*ENTRIES SUPPLIED*
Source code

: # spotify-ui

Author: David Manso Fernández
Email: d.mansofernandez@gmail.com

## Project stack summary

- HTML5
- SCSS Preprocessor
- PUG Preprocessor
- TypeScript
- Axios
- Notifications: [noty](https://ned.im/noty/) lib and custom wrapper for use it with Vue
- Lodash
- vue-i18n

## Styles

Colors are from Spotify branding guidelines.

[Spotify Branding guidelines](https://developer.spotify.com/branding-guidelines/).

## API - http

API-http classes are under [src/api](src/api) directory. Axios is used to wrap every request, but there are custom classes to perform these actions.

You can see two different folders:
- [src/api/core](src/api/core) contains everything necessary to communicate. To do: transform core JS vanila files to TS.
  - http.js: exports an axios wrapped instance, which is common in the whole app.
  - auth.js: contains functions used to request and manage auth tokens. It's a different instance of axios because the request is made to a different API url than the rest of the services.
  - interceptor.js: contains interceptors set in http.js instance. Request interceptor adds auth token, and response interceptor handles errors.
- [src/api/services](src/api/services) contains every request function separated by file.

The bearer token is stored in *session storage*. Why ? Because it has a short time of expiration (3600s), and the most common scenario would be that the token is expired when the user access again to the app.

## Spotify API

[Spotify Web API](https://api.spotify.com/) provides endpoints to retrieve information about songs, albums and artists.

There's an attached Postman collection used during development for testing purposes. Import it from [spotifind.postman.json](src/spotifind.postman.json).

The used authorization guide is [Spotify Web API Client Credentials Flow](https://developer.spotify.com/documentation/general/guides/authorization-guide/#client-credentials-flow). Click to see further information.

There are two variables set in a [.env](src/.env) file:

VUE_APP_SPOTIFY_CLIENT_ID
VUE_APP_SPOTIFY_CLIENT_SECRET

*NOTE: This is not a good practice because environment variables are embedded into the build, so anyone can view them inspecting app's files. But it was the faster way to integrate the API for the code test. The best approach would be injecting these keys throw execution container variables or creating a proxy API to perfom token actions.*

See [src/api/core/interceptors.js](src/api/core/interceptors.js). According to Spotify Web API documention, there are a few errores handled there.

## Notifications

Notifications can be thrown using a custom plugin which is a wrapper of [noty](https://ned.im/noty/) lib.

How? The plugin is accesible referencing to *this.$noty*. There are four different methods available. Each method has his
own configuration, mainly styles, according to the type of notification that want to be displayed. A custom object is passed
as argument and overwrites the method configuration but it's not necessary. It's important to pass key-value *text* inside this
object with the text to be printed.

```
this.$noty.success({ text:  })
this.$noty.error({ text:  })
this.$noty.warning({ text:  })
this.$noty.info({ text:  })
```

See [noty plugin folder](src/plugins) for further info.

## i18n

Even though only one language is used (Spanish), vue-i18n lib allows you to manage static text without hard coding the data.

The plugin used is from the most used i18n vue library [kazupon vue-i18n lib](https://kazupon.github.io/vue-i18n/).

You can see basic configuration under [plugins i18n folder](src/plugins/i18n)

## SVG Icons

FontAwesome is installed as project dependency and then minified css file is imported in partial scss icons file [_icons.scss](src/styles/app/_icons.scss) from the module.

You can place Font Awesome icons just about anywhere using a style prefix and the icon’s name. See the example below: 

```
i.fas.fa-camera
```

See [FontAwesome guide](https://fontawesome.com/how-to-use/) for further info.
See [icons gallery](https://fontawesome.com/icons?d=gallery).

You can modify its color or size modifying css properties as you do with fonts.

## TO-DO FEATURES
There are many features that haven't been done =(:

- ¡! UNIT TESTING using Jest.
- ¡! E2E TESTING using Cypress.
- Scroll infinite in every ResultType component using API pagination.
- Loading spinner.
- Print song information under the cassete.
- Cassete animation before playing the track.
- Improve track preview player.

*PROBLEM TO SOLVE*
All that belongs in the answer is the run of lines above from the line containing "- [src/api/core](src/api/core) contains" through the line containing "- interceptor.js: contains", exactly as written.

*ANSWER BELOW*
- [src/api/core](src/api/core) contains everything necessary to communicate. To do: transform core JS vanila files to TS.
  - http.js: exports an axios wrapped instance, which is common in the whole app.
  - auth.js: contains functions used to request and manage auth tokens. It's a different instance of axios because the request is made to a different API url than the rest of the services.
  - interceptor.js: contains interceptors set in http.js instance. Request interceptor adds auth token, and response interceptor handles errors.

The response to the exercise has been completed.